Events hold power: the power to educate and inform. The power to activate a community. The power to raise brand awareness. The power to gain — and retain — customers.

Shared experiences allow people to create and establish business relationships. Events offer the space in which to cultivate and nurture those experiences.

Less than two years ago, event organizers primarily focused on executing in-person events. But COVID-19 has forced us to rethink our approach. As companies further adapt to pandemic-driven disruption, event organizers are reimagining and adapting tried-and-true strategies in new, creative ways.

Enter hybrid events. A hybrid event blends in-person and virtual event elements to create a unique and unified experience, often offering attendees and sponsors the “best of both worlds.”

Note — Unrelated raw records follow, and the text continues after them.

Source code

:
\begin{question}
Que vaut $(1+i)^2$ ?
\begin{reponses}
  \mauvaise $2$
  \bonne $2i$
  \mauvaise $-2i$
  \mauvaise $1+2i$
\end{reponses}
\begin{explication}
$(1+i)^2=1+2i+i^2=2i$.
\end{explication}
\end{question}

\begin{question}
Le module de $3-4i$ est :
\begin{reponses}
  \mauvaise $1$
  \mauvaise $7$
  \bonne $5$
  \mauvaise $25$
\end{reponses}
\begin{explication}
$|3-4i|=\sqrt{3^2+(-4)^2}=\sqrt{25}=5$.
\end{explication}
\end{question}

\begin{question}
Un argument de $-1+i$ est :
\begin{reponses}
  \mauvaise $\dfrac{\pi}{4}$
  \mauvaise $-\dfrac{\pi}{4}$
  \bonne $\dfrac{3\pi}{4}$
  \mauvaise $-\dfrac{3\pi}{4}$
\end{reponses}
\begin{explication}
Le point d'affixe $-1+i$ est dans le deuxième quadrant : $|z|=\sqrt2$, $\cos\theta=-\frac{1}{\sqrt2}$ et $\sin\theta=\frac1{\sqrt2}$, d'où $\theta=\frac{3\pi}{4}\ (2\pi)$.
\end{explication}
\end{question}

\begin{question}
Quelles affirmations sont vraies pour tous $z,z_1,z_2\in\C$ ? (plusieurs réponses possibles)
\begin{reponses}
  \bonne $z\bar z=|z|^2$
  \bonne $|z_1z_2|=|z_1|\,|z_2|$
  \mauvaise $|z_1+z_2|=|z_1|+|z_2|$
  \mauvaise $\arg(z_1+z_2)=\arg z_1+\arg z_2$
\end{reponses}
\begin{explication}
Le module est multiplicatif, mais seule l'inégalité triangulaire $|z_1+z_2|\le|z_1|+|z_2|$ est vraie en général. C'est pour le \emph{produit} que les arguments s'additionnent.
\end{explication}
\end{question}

Many organizations see hybrid events as not just a stop-gap measure for the near future but as an integral part of their event mix moving forward. In fact, 97% of respondents in a Bizzabo survey believe 2021 and beyond will have more hybrid events than in past years.

A hybrid event strategy offers many benefits with its inherent agility and flexibility, helping companies increase their reach and inclusivity while future-proofing for the unknown. Hybrid events work best when all attendees have similar access to content as well as opportunities to engage with each other and the presenters. By adding virtual elements to in-person events, participants can consume content on their own schedule, giving them more agency in crafting their own event experience.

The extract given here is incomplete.